Massachusetts employers gave a big “Bah Humbug” to the year-end economy as business confidence withered in the face of a government shutdown and the largest one-month stock market decline since the Great Depression.
The Associated Industries of Massachusetts Business Confidence Index (BCI) lost three points to 58.6 during December, its lowest level since December 2016. Confidence readings have dropped five points during the past 12 months.
The retreat was led by an 8.6-point drop in employer views of the national economy, and a 4.7-point drop among manufacturing companies.
Overall confidence remains within optimistic territory, but less comfortably so than earlier in 2018.
“The Massachusetts economy remains strong, with a 3.3 percent growth rate and an unemployment rate of 3.4 percent, but employers are increasingly concerned about factors such as financial-market volatility, a dysfunctional national political debate and challenges such as the cost of providing health insurance to employees,” said Raymond G. Torto, Chair of AIM's Board of Economic Advisors (BEA) and Lecturer, Harvard Graduate School of Design.
One employer who participated in the survey summarized the uncertainty: “A tremendous amount of unknowns are ahead.”
The AIM Index, based on a survey of Massachusetts employers, has appeared monthly since July 1991. It is calculated on a 100-point scale, with 50 as neutral; a reading above 50 is positive, while below 50 is negative. The Index reached its historic high of 68.5 on two occasions in 1997-98, and its all-time low of 33.3 in February 2009.
The Index has remained above 50 since October 2013.
Constituent Indicators Lower
The constituent indicators that make up the overall Business Confidence Index were mostly lower during December.
The Massachusetts Index assessing business conditions within the commonwealth lost 2.4 points to 64.7, leaving it 2.9 points lower than in December 2017.
The 8.6-point decline in the U.S. Index to 55.1 left employer sentiment about the national economy 9.1 points lower than a year earlier. It marked the lowest reading for the U.S. Index since May 2017.
The Company Index measuring employer assessments of their own operations dropped 1.4 points to 57.8, down 4.3 points year-to-year. The Employment Index gained 1.2 points to 54.4 during the month, leaving it down a modest 2.3 points for the year, while the Sales Index declined 1.6 points in December.
Employers don’t expect to change their outlook anytime soon.

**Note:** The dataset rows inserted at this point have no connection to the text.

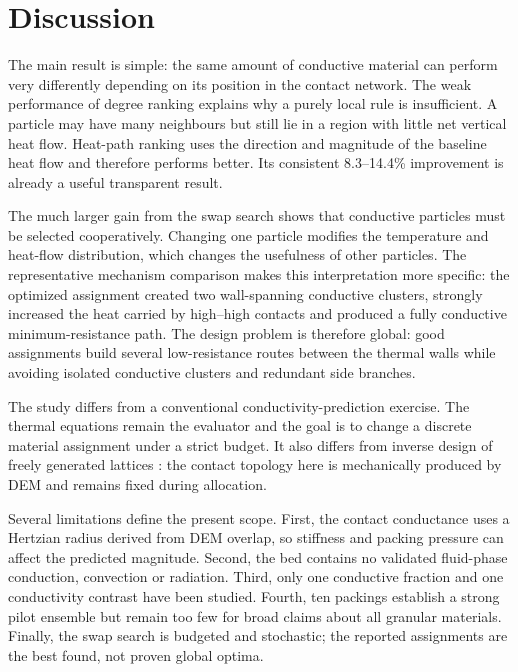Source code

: \documentclass[12pt,a4paper]{article}
\begin{document}
	\section{Discussion}
	
	The main result is simple: the same amount of conductive material can perform
	very differently depending on its position in the contact network. The weak
	performance of degree ranking explains why a purely local rule is insufficient.
	A particle may have many neighbours but still lie in a region with little net
	vertical heat flow. Heat-path ranking uses the direction and magnitude of the
	baseline heat flow and therefore performs better. Its consistent 8.3--14.4\%
	improvement is already a useful transparent result.
	
	The much larger gain from the swap search shows that conductive particles must
	be selected cooperatively. Changing one particle modifies the temperature and
	heat-flow distribution, which changes the usefulness of other particles. The
	representative mechanism comparison makes this interpretation more specific:
	the optimized assignment created two wall-spanning conductive clusters,
	strongly increased the heat carried by high--high contacts and produced a fully
	conductive minimum-resistance path. The design problem is therefore global:
	good assignments build several low-resistance routes between the thermal walls
	while avoiding isolated conductive clusters and redundant side branches.
	
	The study differs from a conventional conductivity-prediction exercise. The
	thermal equations remain the evaluator and the goal is to change a discrete
	material assignment under a strict budget. It also differs from inverse design
	of freely generated lattices \cite{Dold2023}: the contact topology here is
	mechanically produced by DEM and remains fixed during allocation.
	
	Several limitations define the present scope. First, the contact conductance
	uses a Hertzian radius derived from DEM overlap, so stiffness and packing
	pressure can affect the predicted magnitude. Second, the bed contains no
	validated fluid-phase conduction, convection or radiation. Third, only one
	conductive fraction and one conductivity contrast have been studied. Fourth,
	ten packings establish a strong pilot ensemble but remain too few for broad
	claims about all granular materials. Finally, the swap search is budgeted and
	stochastic; the reported assignments are the best found, not proven global
	optima.
	
\end{document}

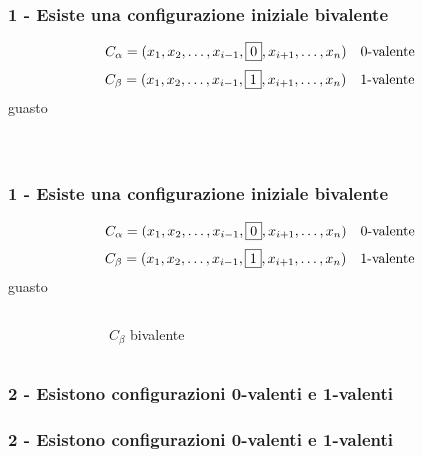\documentclass{beamer}
\begin{document}
\begin{frame}\frametitle{1 - Esiste una configurazione iniziale bivalente}
$$C_\alpha = (x_1,x_2,\ldots,x_{i-1},\fbox{0},x_{i+1},\ldots,x_n)\quad\mbox{0-valente}$$
$$C_\beta = (x_1,x_2,\ldots,x_{i-1},\fbox{1},x_{i+1},\ldots,x_n)\quad\mbox{1-valente}$$
\centering \scriptsize guasto$\quad\ $
\begin{columns}[c]
		\begin{figure}\centering\end{figure}
    		 \begin{center}\color{white}{$C_\beta$ bivalente}\end{center}
\end{columns}
\end{frame}

\begin{frame}\frametitle{1 - Esiste una configurazione iniziale bivalente}
$$C_\alpha = (x_1,x_2,\ldots,x_{i-1},\fbox{0},x_{i+1},\ldots,x_n)\quad\mbox{0-valente}$$
$$C_\beta = (x_1,x_2,\ldots,x_{i-1},\fbox{1},x_{i+1},\ldots,x_n)\quad\mbox{1-valente}$$
\centering \scriptsize guasto$\quad\ $
\begin{columns}[c]
		\begin{figure}\centering\end{figure}
    		\begin{center}$C_\beta$ bivalente\end{center}
\end{columns}
\end{frame}

\begin{frame}\frametitle{2 - Esistono configurazioni 0-valenti e 1-valenti}
\begin{center}\color{black}{$E_0$ configurazione con decisione 0}\end{center}
\begin{figure}\centering\end{figure}
\begin{center}\color{black}{analogamente per $E_1$ con decisione 1}\end{center}
\end{frame}

\begin{frame}\frametitle{2 - Esistono configurazioni 0-valenti e 1-valenti}
\begin{center}\color{black}{$E_0$ configurazione con decisione 0}\end{center}
\begin{figure}\centering\end{figure}
\begin{center}\color{black}{analogamente per $E_1$ con decisione 1}\end{center}
\end{frame}
\end{document}
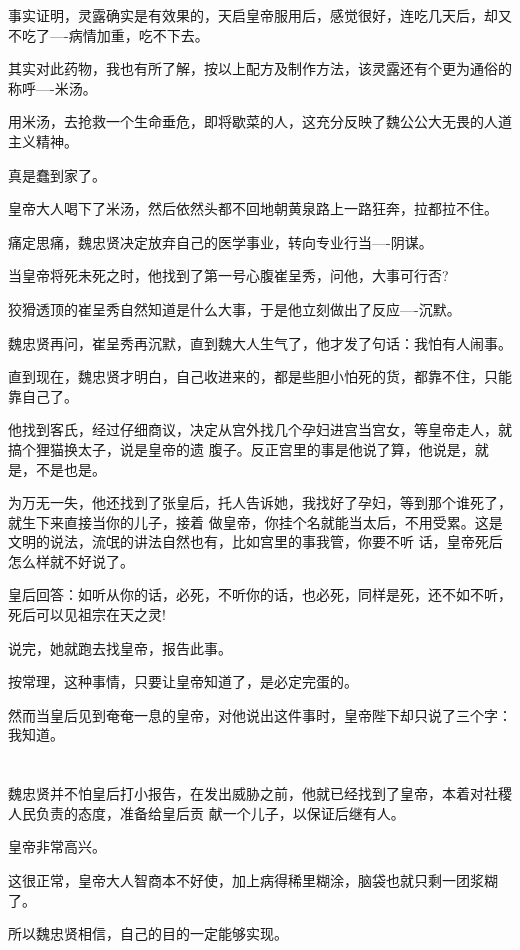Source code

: \documentclass[11pt,a4paper,onecolumn]{article}
\begin{document}
事实证明，灵露确实是有效果的，天启皇帝服用后，感觉很好，连吃几天后，却又不吃了----病情加重，吃不下去。

其实对此药物，我也有所了解，按以上配方及制作方法，该灵露还有个更为通俗的称呼----米汤。

用米汤，去抢救一个生命垂危，即将歇菜的人，这充分反映了魏公公大无畏的人道主义精神。

真是蠢到家了。

皇帝大人喝下了米汤，然后依然头都不回地朝黄泉路上一路狂奔，拉都拉不住。

痛定思痛，魏忠贤决定放弃自己的医学事业，转向专业行当----阴谋。

当皇帝将死未死之时，他找到了第一号心腹崔呈秀，问他，大事可行否?

狡猾透顶的崔呈秀自然知道是什么大事，于是他立刻做出了反应----沉默。

魏忠贤再问，崔呈秀再沉默，直到魏大人生气了，他才发了句话：我怕有人闹事。

直到现在，魏忠贤才明白，自己收进来的，都是些胆小怕死的货，都靠不住，只能靠自己了。

他找到客氏，经过仔细商议，决定从宫外找几个孕妇进宫当宫女，等皇帝走人，就搞个狸猫换太子，说是皇帝的遗
腹子。反正宫里的事是他说了算，他说是，就是，不是也是。

为万无一失，他还找到了张皇后，托人告诉她，我找好了孕妇，等到那个谁死了，就生下来直接当你的儿子，接着
做皇帝，你挂个名就能当太后，不用受累。这是文明的说法，流氓的讲法自然也有，比如宫里的事我管，你要不听
话，皇帝死后怎么样就不好说了。

皇后回答：如听从你的话，必死，不听你的话，也必死，同样是死，还不如不听，死后可以见祖宗在天之灵!

说完，她就跑去找皇帝，报告此事。

按常理，这种事情，只要让皇帝知道了，是必定完蛋的。

然而当皇后见到奄奄一息的皇帝，对他说出这件事时，皇帝陛下却只说了三个字：我知道。

\section[\thesection]{}

魏忠贤并不怕皇后打小报告，在发出威胁之前，他就已经找到了皇帝，本着对社稷人民负责的态度，准备给皇后贡
献一个儿子，以保证后继有人。

皇帝非常高兴。

这很正常，皇帝大人智商本不好使，加上病得稀里糊涂，脑袋也就只剩一团浆糊了。

所以魏忠贤相信，自己的目的一定能够实现。
\end{document}

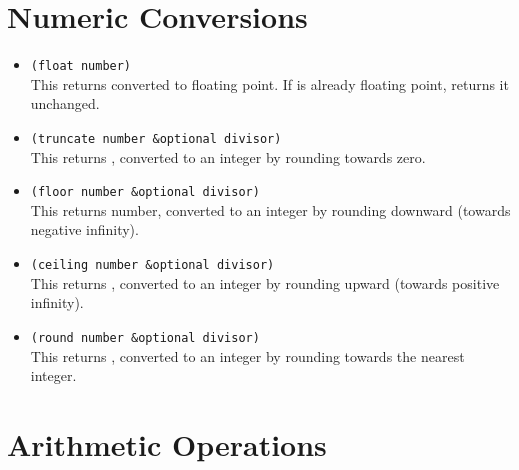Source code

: \section{Numeric Conversions}
\label{sec:numeric-conversions}

\begin{itemize}[itemsep=10pt]
\item \lstinline|(float number)|\\
  This returns  converted to floating point.
  If  is already floating point,  returns it unchanged.
  
\item \lstinline|(truncate number &optional divisor)|\\
  This returns , converted to an integer by rounding towards zero.
\item \lstinline|(floor number &optional divisor)|\\
  This returns number, converted to an integer by rounding downward (towards negative infinity).
\item \lstinline|(ceiling number &optional divisor)|\\
  This returns , converted to an integer by rounding upward (towards positive infinity).
\item \lstinline|(round number &optional divisor)|\\
  This returns , converted to an integer by rounding towards the nearest integer.
\end{itemize}

\section{Arithmetic Operations} 
\label{sec:arithm-opera}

The Current Index, which assesses overall business conditions at the time of the survey, fell 2.6 points last month to 60.0. But the Future Index, measuring expectations for six months out, dropped 3.4 points for the month and 7.2 points for the year.
Non-Manufacturers (59.4) were slightly more optimistic than manufacturing companies (57.7), re-establishing a trend that existed for most of 2018. Large companies (60.5) registered higher confidence readings than medium-sized companies (57.3) and small companies (57.7). Companies in Eastern Massachusetts (59.8) were more bullish than those in the west (57.0).

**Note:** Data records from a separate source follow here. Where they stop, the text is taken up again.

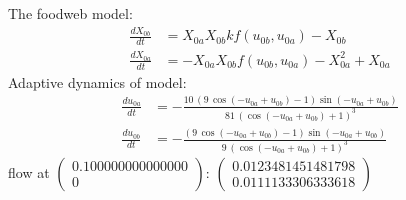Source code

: \documentclass{article}
\begin{document}
The foodweb model:
\[\begin{align*}
\frac{dX_{0b}}{dt} &= X_{0a} X_{0b} k f\left(u_{0b}, u_{0a}\right) - X_{0b}\\
\frac{dX_{0a}}{dt} &= -X_{0a} X_{0b} f\left(u_{0b}, u_{0a}\right) - X_{0a}^{2} + X_{0a}
\end{align*}\]
Adaptive dynamics of model:
\begin{align*}
\frac{du_{0a}}{dt} &= -\frac{10 \, {\left(9 \, \cos\left(-u_{0a} + u_{0b}\right) - 1\right)} \sin\left(-u_{0a} + u_{0b}\right)}{81 \, {\left(\cos\left(-u_{0a} + u_{0b}\right) + 1\right)}^{3}}\\
\frac{du_{0b}}{dt} &= -\frac{{\left(9 \, \cos\left(-u_{0a} + u_{0b}\right) - 1\right)} \sin\left(-u_{0a} + u_{0b}\right)}{9 \, {\left(\cos\left(-u_{0a} + u_{0b}\right) + 1\right)}^{3}}
\end{align*}flow at $\left(\begin{array}{c}
  0.100000000000000\\
  0
\end{array}\right)$: $\left(\begin{array}{c}
  0.0123481451481798\\
  0.0111133306333618
\end{array}\right)$
\end{document}
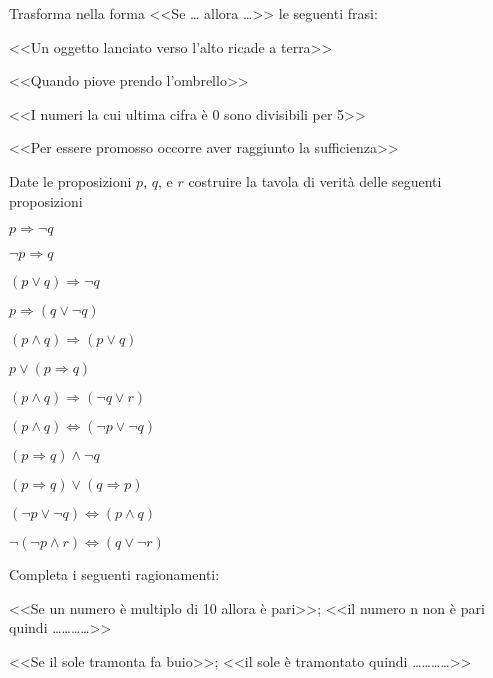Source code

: \begin{esercizio}
\label{ese:0.15}
Trasforma nella forma <<Se \ldots{} allora \ldots{}>> le seguenti frasi:
\begin{enumeratea}
\item <<Un oggetto lanciato verso l'alto ricade a terra>>
\item <<Quando piove prendo l'ombrello>>
\item <<I numeri la cui ultima cifra è 0 sono divisibili per 5>>
\item <<Per essere promosso occorre aver raggiunto la sufficienza>>
\end{enumeratea}
\end{esercizio}

\begin{esercizio}
\label{ese:0.16}
Date le proposizioni $p$, $q$, e $r$ costruire la tavola di verità delle seguenti proposizioni
\begin{multicols}{3}
\begin{enumeratea}
\item $p\Rightarrow\neg q$
\item $\neg p\Rightarrow q$
\item $(p\vee q)\Rightarrow \neg q$
\item $p\Rightarrow (q\vee \neg q)$
\item $(p\wedge q)\Rightarrow(p\vee q)$
\item $p\vee(p\Rightarrow q)$
\item $(p\wedge q)\Rightarrow(\neg q\vee r)$
\item $(p\wedge q)\Leftrightarrow(\neg p\vee \neg q)$
\item $(p\Rightarrow q)\wedge \neg q$
\item $(p\Rightarrow q)\vee(q\Rightarrow p)$
\item $(\neg p\vee\neg q)\Leftrightarrow(p\wedge q)$
\item $\neg(\neg p\wedge r)\Leftrightarrow(q\vee\neg r)$
\end{enumeratea}
\end{multicols}
\end{esercizio}

\begin{esercizio}
\label{ese:0.17}
Completa i seguenti ragionamenti:
\begin{enumeratea}
\item <<Se un numero è multiplo di 10 allora è pari>>; <<il numero n non è pari quindi \ldots\ldots\ldots\ldots>>
\item <<Se il sole tramonta fa buio>>; <<il sole è tramontato quindi \ldots\ldots\ldots\ldots>>
\end{enumeratea}
\end{esercizio}

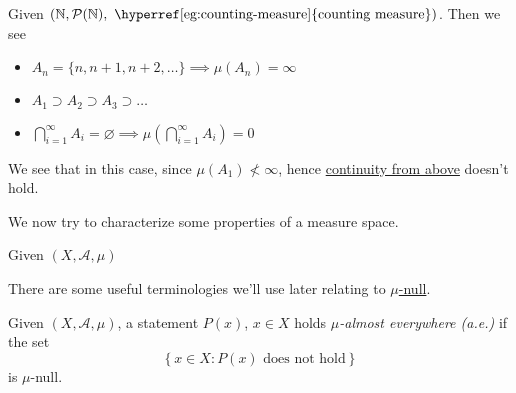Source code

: \begin{eg}
	Given \(\left(\mathbb{\MakeUppercase{N}}, \mathcal{P} (\mathbb{\MakeUppercase{N}}), \text{ \hyperref[eg:counting-measure]{counting measure}}\right)\). Then we see
	\begin{itemize}
		\item \(A_{n} = \{n, n+1, n+2, \ldots  \} \implies \mu(A_{n}) = \infty \)
		\item \(A_1 \supset A_2\supset A_3\supset \ldots  \)
		\item \(\bigcap\limits_{i=1}^{\infty} A_{i} = \varnothing \implies \mu\left(\bigcap\limits_{i=1}^{\infty} A_{i}\right) = 0\)
	\end{itemize}
	\begin{remark}
		We see that in this case, since \(\mu(A_1)\nless \infty \), hence \hyperref[thm:measure-space-continuity-from-above]{continuity from above} doesn't hold.
	\end{remark}
\end{eg}

\hr

We now try to characterize some properties of a measure space.
\begin{definition}
	Given \((X, \mathcal{A} , \mu)\)
\end{definition}

There are some useful terminologies we'll use later relating to \hyperref[def:mu-null-set]{\(\mu\)-null}.
\begin{definition}\label{def:mu-almost-everywhere}
	Given \((X, \mathcal{A} , \mu)\), a statement \(P(x)\), \(x\in X\) holds \emph{\(\mu\)-almost everywhere (a.e.)} if
	the set
	\[
		\left\{x\in X\colon P(x) \text{ does not hold} \right\}
	\]
	is \(\mu\)-null.
\end{definition}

Paul Bolger, President of Massachusetts Capital Resource Company and a member of the BEA, suggested that uncertainty about economic factors such as slowing corporate profits, rising interest rates, and trade are overshadowing employer confidence in what remains a fundamentally strong growth pattern.
“Employers are cautiously watching earnings warnings from Apple and other major brands, while hoping that negotiations between the US and China are able to ratchet down the trade war,” Bolger said.
Eye on Health Costs
AIM President and CEO Richard C. Lord, also BEA member, said moderating the cost of providing health insurance to employees remains the biggest concern for employers who participated in AIM’s biennial Issues Survey in the fall.

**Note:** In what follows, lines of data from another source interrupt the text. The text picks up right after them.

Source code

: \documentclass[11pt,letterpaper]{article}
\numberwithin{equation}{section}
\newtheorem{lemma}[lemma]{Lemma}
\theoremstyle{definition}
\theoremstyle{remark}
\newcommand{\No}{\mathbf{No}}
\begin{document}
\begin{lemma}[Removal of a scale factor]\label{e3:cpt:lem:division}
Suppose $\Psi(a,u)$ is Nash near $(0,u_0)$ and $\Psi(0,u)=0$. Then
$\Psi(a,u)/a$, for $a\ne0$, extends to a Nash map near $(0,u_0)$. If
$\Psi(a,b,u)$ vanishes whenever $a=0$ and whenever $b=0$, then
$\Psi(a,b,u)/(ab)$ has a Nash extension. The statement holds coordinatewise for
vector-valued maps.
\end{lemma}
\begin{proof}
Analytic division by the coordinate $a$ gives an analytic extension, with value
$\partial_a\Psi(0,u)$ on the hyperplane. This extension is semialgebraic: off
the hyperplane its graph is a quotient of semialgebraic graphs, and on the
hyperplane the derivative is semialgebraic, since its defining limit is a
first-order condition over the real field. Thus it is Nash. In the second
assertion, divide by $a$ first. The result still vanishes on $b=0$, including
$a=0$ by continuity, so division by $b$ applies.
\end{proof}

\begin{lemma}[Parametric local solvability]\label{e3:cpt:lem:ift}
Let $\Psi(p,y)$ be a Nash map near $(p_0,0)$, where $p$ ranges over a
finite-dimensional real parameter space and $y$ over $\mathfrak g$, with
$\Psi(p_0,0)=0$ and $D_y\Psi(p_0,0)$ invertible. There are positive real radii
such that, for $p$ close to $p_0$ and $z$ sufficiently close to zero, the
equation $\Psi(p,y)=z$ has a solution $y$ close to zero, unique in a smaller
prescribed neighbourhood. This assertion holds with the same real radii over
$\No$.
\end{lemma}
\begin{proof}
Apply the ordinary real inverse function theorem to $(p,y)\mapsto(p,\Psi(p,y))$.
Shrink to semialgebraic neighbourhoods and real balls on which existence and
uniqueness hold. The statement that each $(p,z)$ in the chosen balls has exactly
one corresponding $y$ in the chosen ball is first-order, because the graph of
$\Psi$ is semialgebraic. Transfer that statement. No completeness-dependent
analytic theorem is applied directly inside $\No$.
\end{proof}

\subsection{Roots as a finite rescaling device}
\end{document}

That’s one reason, Lord said, that AIM has called upon the Legislature and Governor Charlie Baker to end immediately the two-year assessment imposed on employers last year to close a financial gap at the state’s MassHealth insurance program for low-income residents.
“The assessment is no longer necessary because employers last year paid tens of millions of dollars more than anticipated under the levy. Businesses are on track to contribute some $519 million by the time the assessment sunsets at the end of this year instead of the $400 million envisioned under the 2017 legislation,” Lord said.